A soma dos investimentos dessas companhias, de vários setores, atingiu até setembro do ao passado a cifra de R$ 42,7 bilhões, crescimento de 55,8% sobre janeiro a setembro do ano anterior. Na comparação com 2020, o crescimento é de 3,5%. Mas é o dobro em relação a 2019, ano anterior à pandemia.
CSN prevê investimento de R$ 4,4 bilhões neste ano e atingir de R$ 5,5 bilhões a R$ 6,5 bilhões ao ano em 2024 e 2025 Muito da evolução dos investimentos das companhias para 2023, seja para cima ou para baixo, vai depender da recuperação da economia da China e do direcionamento que o novo governo de Lula vai dar no Brasil.
“Por enquanto, temos um fluxo de notícias que é um pouco difícil de ler”, afirma Pedro Serra, diretor de pesquisa da Ativa Investimentos.
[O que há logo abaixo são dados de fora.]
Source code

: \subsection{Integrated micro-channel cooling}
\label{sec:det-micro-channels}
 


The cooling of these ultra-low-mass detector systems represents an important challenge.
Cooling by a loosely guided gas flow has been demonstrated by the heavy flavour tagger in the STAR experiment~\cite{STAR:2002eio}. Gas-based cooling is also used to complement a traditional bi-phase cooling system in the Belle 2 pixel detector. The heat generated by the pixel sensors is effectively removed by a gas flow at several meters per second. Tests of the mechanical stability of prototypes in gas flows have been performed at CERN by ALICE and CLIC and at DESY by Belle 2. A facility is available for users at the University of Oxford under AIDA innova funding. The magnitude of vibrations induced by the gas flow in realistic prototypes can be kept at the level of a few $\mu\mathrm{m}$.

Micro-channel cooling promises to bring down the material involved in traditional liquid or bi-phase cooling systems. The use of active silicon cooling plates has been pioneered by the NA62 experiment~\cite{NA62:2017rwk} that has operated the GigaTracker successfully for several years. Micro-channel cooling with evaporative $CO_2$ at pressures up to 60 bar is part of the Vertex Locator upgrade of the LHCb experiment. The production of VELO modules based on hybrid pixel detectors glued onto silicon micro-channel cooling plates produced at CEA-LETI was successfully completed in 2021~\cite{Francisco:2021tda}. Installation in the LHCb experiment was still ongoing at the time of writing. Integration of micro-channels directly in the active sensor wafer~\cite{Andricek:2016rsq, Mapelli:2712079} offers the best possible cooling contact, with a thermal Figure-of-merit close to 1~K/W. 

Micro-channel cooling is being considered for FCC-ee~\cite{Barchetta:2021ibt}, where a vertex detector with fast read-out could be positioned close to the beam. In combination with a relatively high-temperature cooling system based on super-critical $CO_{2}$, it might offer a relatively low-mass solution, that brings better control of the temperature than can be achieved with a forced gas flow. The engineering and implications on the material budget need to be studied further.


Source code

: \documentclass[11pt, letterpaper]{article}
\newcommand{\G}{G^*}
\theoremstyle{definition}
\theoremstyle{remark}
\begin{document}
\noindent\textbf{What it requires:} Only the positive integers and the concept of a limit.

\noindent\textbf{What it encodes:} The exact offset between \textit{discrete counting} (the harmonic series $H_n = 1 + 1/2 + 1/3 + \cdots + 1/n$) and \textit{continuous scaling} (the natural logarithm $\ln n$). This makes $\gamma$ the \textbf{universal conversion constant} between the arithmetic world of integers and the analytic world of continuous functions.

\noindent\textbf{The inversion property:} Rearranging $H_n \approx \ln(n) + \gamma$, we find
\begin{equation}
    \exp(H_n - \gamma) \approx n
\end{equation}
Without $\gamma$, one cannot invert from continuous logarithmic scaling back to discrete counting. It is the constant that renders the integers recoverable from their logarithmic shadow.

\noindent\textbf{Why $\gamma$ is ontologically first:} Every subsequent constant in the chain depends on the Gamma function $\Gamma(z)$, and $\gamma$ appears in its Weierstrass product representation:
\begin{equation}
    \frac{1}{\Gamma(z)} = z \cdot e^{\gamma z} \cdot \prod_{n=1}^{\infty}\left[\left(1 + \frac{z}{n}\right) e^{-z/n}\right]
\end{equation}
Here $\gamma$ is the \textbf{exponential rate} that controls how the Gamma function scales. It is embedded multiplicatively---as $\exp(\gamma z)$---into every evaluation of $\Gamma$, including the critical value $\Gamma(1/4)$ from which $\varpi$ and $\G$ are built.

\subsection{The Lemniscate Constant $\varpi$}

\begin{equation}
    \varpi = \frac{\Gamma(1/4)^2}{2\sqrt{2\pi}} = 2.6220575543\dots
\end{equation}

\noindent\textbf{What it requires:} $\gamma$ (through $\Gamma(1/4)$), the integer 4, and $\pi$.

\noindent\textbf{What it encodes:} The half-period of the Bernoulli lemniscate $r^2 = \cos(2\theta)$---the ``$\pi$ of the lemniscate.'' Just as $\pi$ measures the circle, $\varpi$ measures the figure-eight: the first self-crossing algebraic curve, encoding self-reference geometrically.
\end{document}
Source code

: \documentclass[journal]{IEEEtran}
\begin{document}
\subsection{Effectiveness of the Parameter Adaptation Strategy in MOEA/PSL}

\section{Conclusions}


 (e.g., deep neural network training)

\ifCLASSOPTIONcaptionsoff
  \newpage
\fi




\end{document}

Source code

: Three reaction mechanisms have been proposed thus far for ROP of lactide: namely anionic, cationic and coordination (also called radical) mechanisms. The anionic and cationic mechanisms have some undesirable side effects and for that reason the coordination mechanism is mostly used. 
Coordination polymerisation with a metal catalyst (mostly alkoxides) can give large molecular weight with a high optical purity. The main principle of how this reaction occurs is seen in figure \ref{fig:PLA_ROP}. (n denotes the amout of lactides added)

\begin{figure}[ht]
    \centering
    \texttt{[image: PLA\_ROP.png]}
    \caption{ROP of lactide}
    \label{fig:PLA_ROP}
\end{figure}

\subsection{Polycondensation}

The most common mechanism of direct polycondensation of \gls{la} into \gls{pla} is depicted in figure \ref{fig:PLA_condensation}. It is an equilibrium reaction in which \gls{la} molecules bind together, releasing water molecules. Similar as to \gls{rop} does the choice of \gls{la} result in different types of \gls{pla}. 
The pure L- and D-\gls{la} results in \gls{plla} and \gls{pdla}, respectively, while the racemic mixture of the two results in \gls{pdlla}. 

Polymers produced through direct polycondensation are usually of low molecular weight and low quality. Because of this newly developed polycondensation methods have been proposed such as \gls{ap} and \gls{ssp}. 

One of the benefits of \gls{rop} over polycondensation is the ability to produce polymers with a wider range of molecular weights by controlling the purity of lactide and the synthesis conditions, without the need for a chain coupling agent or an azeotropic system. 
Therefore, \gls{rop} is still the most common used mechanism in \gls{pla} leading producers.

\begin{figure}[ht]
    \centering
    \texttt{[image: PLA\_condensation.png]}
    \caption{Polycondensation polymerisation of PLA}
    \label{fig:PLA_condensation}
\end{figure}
A China adotou uma série de medidas para flexibilizar as restrições envolvendo o avanço da covid-19 no país e também para tentar impulsionar o setor de imóveis, mas ainda não ganharam tração. “O cenário é de recuperação, mas vamos ter que esperar um pouco para ver os efeitos das medidas”, afirma Daniel Sasson, analista do Itaú BBA.
No Brasil, a visão dos analistas é que o novo governo não vai fazer mudanças bruscas. Na visão de Serra, as empresas devem fazer uma reavaliação do cenário na metade de 2023. “Se tivermos uma queda de juros no segundo semestre, com paz fiscal, pode ser positivo para as empresas.”
Maior produtora global de celulose, a Suzano anunciou investimento de R$ 18,5 bilhões para 2023, aumento de 15% sobre o ano passado. Metade do valor será para o projeto de expansão Cerrado. Outros R$ 6,4 bilhões vão para manutenção das unidades produtivas no país e R$ 2,5 bilhões em terras e florestas.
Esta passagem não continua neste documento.